** Opening SOURCE MATERIAL block **

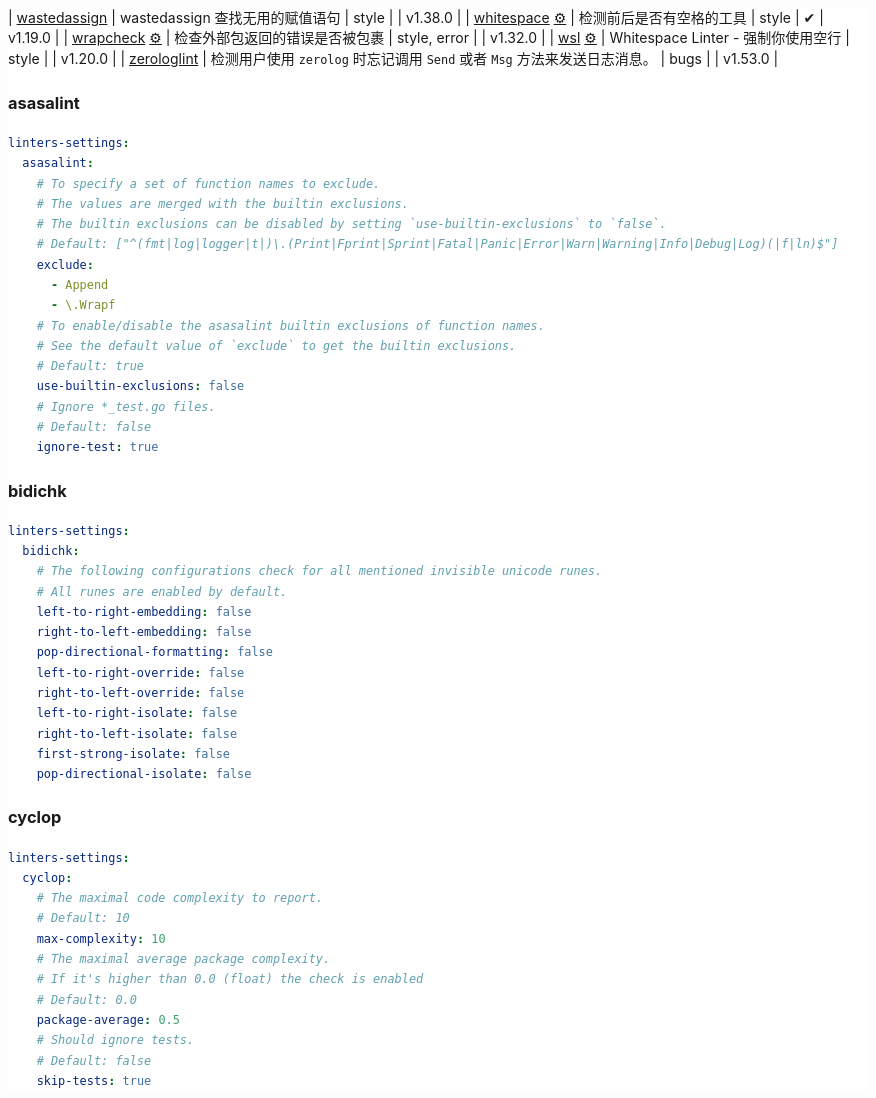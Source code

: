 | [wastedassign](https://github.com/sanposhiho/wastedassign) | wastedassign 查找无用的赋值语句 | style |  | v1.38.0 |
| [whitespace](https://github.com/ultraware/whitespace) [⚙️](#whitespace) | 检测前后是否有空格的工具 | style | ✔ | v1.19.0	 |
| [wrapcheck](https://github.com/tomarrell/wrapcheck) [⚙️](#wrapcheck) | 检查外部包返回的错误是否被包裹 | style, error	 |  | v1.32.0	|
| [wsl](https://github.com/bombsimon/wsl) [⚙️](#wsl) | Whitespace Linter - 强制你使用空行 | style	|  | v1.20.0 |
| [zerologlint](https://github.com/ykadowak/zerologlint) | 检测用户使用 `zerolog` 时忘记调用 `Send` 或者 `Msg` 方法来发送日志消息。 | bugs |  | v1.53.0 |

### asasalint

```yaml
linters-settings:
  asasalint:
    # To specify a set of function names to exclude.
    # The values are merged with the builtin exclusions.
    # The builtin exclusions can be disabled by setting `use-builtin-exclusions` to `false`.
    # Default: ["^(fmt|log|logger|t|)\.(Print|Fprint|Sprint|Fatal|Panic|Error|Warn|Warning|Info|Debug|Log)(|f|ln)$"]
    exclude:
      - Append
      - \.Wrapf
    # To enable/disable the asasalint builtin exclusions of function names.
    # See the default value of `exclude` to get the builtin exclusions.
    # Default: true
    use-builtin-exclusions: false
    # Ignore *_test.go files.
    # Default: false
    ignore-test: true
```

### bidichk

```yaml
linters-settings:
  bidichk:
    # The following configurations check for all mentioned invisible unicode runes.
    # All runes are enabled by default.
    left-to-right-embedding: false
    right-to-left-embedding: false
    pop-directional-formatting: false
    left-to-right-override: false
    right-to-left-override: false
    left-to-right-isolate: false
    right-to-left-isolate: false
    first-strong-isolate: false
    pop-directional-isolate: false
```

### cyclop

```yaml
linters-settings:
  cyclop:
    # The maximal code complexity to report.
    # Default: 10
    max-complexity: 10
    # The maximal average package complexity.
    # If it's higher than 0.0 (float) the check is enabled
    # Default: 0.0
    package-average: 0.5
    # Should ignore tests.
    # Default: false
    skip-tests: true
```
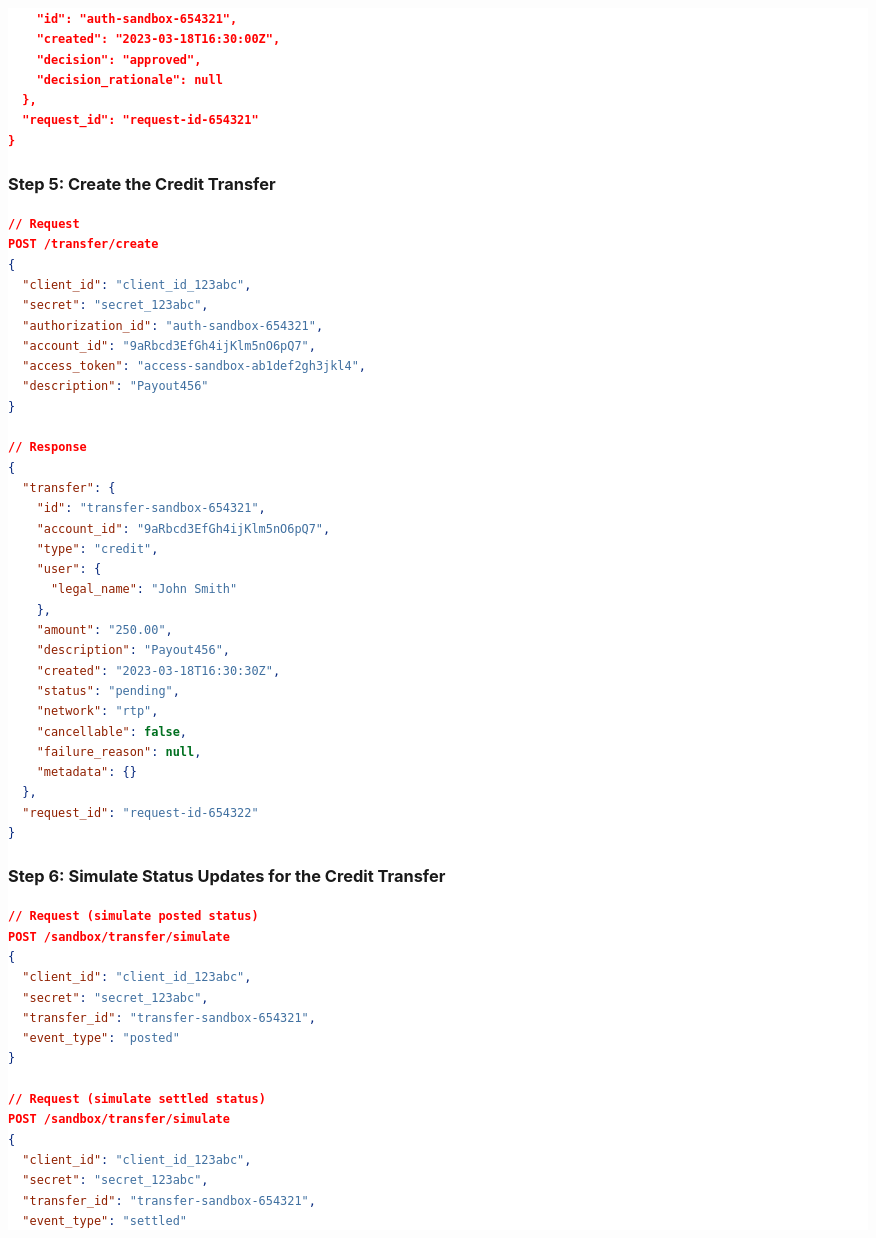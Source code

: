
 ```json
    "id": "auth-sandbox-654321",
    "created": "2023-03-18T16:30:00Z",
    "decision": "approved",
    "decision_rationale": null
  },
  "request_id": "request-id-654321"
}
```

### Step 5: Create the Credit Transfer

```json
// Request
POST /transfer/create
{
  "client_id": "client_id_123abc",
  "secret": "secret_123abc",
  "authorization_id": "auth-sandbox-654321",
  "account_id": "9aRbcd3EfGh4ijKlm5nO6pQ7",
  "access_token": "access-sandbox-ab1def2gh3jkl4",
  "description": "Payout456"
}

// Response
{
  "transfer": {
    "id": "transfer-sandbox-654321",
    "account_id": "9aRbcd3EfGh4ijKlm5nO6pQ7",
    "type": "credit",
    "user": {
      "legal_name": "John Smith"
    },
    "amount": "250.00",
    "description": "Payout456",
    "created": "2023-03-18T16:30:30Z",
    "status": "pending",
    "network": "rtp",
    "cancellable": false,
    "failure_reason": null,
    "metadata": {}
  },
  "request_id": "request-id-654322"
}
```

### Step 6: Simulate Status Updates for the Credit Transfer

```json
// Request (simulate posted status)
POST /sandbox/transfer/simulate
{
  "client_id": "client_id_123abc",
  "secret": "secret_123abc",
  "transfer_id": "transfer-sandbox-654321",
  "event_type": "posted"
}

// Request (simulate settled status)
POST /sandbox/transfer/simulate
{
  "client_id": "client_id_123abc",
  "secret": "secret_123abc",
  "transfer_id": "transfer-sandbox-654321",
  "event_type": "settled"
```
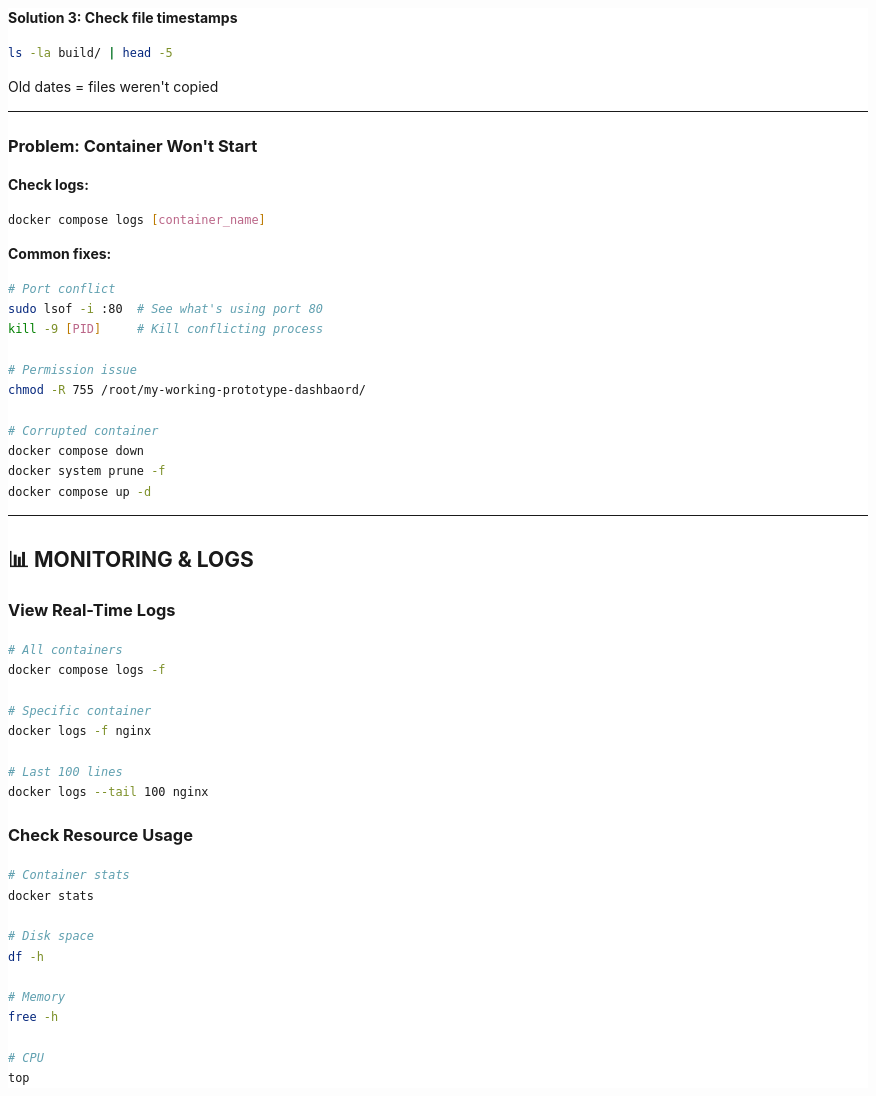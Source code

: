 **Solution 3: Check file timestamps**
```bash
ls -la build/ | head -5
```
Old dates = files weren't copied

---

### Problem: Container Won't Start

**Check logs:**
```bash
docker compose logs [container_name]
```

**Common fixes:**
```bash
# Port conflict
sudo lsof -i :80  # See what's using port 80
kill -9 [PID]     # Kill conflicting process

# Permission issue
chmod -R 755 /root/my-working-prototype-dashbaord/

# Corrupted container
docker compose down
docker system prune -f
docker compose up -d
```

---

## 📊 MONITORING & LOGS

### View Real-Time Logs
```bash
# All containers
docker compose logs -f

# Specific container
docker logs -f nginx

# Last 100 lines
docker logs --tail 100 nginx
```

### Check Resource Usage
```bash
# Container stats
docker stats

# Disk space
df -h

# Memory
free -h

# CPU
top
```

** Closing SOURCE MATERIAL block **

WHAT THE TASK ASKS.
Without the pictures, write out the whole listing above exactly as it appears.

THE COMPLETED TASK.
Source code

: | [wastedassign](https://github.com/sanposhiho/wastedassign) | wastedassign 查找无用的赋值语句 | style |  | v1.38.0 |
| [whitespace](https://github.com/ultraware/whitespace) [⚙️](#whitespace) | 检测前后是否有空格的工具 | style | ✔ | v1.19.0	 |
| [wrapcheck](https://github.com/tomarrell/wrapcheck) [⚙️](#wrapcheck) | 检查外部包返回的错误是否被包裹 | style, error	 |  | v1.32.0	|
| [wsl](https://github.com/bombsimon/wsl) [⚙️](#wsl) | Whitespace Linter - 强制你使用空行 | style	|  | v1.20.0 |
| [zerologlint](https://github.com/ykadowak/zerologlint) | 检测用户使用 `zerolog` 时忘记调用 `Send` 或者 `Msg` 方法来发送日志消息。 | bugs |  | v1.53.0 |

### asasalint

```yaml
linters-settings:
  asasalint:
    # To specify a set of function names to exclude.
    # The values are merged with the builtin exclusions.
    # The builtin exclusions can be disabled by setting `use-builtin-exclusions` to `false`.
    # Default: ["^(fmt|log|logger|t|)\.(Print|Fprint|Sprint|Fatal|Panic|Error|Warn|Warning|Info|Debug|Log)(|f|ln)$"]
    exclude:
      - Append
      - \.Wrapf
    # To enable/disable the asasalint builtin exclusions of function names.
    # See the default value of `exclude` to get the builtin exclusions.
    # Default: true
    use-builtin-exclusions: false
    # Ignore *_test.go files.
    # Default: false
    ignore-test: true
```

### bidichk

```yaml
linters-settings:
  bidichk:
    # The following configurations check for all mentioned invisible unicode runes.
    # All runes are enabled by default.
    left-to-right-embedding: false
    right-to-left-embedding: false
    pop-directional-formatting: false
    left-to-right-override: false
    right-to-left-override: false
    left-to-right-isolate: false
    right-to-left-isolate: false
    first-strong-isolate: false
    pop-directional-isolate: false
```

### cyclop

```yaml
linters-settings:
  cyclop:
    # The maximal code complexity to report.
    # Default: 10
    max-complexity: 10
    # The maximal average package complexity.
    # If it's higher than 0.0 (float) the check is enabled
    # Default: 0.0
    package-average: 0.5
    # Should ignore tests.
    # Default: false
    skip-tests: true
```
Source code

:
 ```json
    "id": "auth-sandbox-654321",
    "created": "2023-03-18T16:30:00Z",
    "decision": "approved",
    "decision_rationale": null
  },
  "request_id": "request-id-654321"
}
```

### Step 5: Create the Credit Transfer

```json
// Request
POST /transfer/create
{
  "client_id": "client_id_123abc",
  "secret": "secret_123abc",
  "authorization_id": "auth-sandbox-654321",
  "account_id": "9aRbcd3EfGh4ijKlm5nO6pQ7",
  "access_token": "access-sandbox-ab1def2gh3jkl4",
  "description": "Payout456"
}

// Response
{
  "transfer": {
    "id": "transfer-sandbox-654321",
    "account_id": "9aRbcd3EfGh4ijKlm5nO6pQ7",
    "type": "credit",
    "user": {
      "legal_name": "John Smith"
    },
    "amount": "250.00",
    "description": "Payout456",
    "created": "2023-03-18T16:30:30Z",
    "status": "pending",
    "network": "rtp",
    "cancellable": false,
    "failure_reason": null,
    "metadata": {}
  },
  "request_id": "request-id-654322"
}
```

### Step 6: Simulate Status Updates for the Credit Transfer

```json
// Request (simulate posted status)
POST /sandbox/transfer/simulate
{
  "client_id": "client_id_123abc",
  "secret": "secret_123abc",
  "transfer_id": "transfer-sandbox-654321",
  "event_type": "posted"
}

// Request (simulate settled status)
POST /sandbox/transfer/simulate
{
  "client_id": "client_id_123abc",
  "secret": "secret_123abc",
  "transfer_id": "transfer-sandbox-654321",
  "event_type": "settled"
```
Source code

: **Solution 3: Check file timestamps**
```bash
ls -la build/ | head -5
```
Old dates = files weren't copied

---

### Problem: Container Won't Start

**Check logs:**
```bash
docker compose logs [container_name]
```

**Common fixes:**
```bash
# Port conflict
sudo lsof -i :80  # See what's using port 80
kill -9 [PID]     # Kill conflicting process

# Permission issue
chmod -R 755 /root/my-working-prototype-dashbaord/

# Corrupted container
docker compose down
docker system prune -f
docker compose up -d
```

---

## 📊 MONITORING & LOGS

### View Real-Time Logs
```bash
# All containers
docker compose logs -f

# Specific container
docker logs -f nginx

# Last 100 lines
docker logs --tail 100 nginx
```

### Check Resource Usage
```bash
# Container stats
docker stats

# Disk space
df -h

# Memory
free -h

# CPU
top
```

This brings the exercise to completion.